The task:
All that is wanted is an exact copy of the line containing "soma, diferenca = random.sample(range(2, 30), 2)" and the lines after it, through the end of the records.
········
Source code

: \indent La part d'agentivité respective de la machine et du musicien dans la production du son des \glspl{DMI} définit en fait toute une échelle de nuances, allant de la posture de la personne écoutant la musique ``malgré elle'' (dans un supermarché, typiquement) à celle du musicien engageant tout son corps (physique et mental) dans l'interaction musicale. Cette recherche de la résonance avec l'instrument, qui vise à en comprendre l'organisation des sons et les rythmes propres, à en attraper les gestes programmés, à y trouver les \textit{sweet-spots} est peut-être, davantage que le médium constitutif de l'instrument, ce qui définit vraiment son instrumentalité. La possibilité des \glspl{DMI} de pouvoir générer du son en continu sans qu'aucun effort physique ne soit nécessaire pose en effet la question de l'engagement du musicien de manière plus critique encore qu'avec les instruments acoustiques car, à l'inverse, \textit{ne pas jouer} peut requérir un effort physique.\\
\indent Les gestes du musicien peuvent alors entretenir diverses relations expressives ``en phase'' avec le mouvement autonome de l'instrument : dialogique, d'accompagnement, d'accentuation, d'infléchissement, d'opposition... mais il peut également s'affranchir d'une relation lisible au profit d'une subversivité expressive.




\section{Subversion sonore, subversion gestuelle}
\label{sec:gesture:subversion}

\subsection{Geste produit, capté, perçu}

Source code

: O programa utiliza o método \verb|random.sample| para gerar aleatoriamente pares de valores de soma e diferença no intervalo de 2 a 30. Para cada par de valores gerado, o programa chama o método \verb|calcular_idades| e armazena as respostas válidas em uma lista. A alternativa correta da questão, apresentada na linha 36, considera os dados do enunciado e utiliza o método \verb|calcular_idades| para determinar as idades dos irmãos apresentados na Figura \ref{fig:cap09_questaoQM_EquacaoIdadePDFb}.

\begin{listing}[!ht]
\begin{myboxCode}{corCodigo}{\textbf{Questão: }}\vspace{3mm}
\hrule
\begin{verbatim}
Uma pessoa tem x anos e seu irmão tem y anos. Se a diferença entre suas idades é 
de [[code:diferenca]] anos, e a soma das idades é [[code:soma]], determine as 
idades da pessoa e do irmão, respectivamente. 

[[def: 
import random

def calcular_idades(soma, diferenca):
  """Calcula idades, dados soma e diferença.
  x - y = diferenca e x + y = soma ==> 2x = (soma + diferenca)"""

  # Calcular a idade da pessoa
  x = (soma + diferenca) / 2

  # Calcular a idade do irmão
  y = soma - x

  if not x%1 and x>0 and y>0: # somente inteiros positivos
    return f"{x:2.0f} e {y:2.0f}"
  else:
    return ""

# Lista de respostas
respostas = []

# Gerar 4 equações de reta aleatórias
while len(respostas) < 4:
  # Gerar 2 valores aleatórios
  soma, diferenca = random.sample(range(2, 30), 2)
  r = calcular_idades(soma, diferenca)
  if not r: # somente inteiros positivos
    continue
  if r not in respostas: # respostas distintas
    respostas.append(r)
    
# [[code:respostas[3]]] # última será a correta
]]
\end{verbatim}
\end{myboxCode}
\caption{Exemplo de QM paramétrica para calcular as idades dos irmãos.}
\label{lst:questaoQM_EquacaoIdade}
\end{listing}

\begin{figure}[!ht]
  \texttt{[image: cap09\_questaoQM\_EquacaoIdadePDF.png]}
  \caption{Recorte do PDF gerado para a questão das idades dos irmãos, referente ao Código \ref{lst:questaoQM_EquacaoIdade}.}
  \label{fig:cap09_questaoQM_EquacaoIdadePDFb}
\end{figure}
········
Your solution:
  soma, diferenca = random.sample(range(2, 30), 2)
  r = calcular_idades(soma, diferenca)
  if not r: # somente inteiros positivos
    continue
  if r not in respostas: # respostas distintas
    respostas.append(r)
    
# [[code:respostas[3]]] # última será a correta
]]
\end{verbatim}
\end{myboxCode}
\caption{Exemplo de QM paramétrica para calcular as idades dos irmãos.}
\label{lst:questaoQM_EquacaoIdade}
\end{listing}

\begin{figure}[!ht]
  \texttt{[image: cap09\_questaoQM\_EquacaoIdadePDF.png]}
  \caption{Recorte do PDF gerado para a questão das idades dos irmãos, referente ao Código \ref{lst:questaoQM_EquacaoIdade}.}
  \label{fig:cap09_questaoQM_EquacaoIdadePDFb}
\end{figure}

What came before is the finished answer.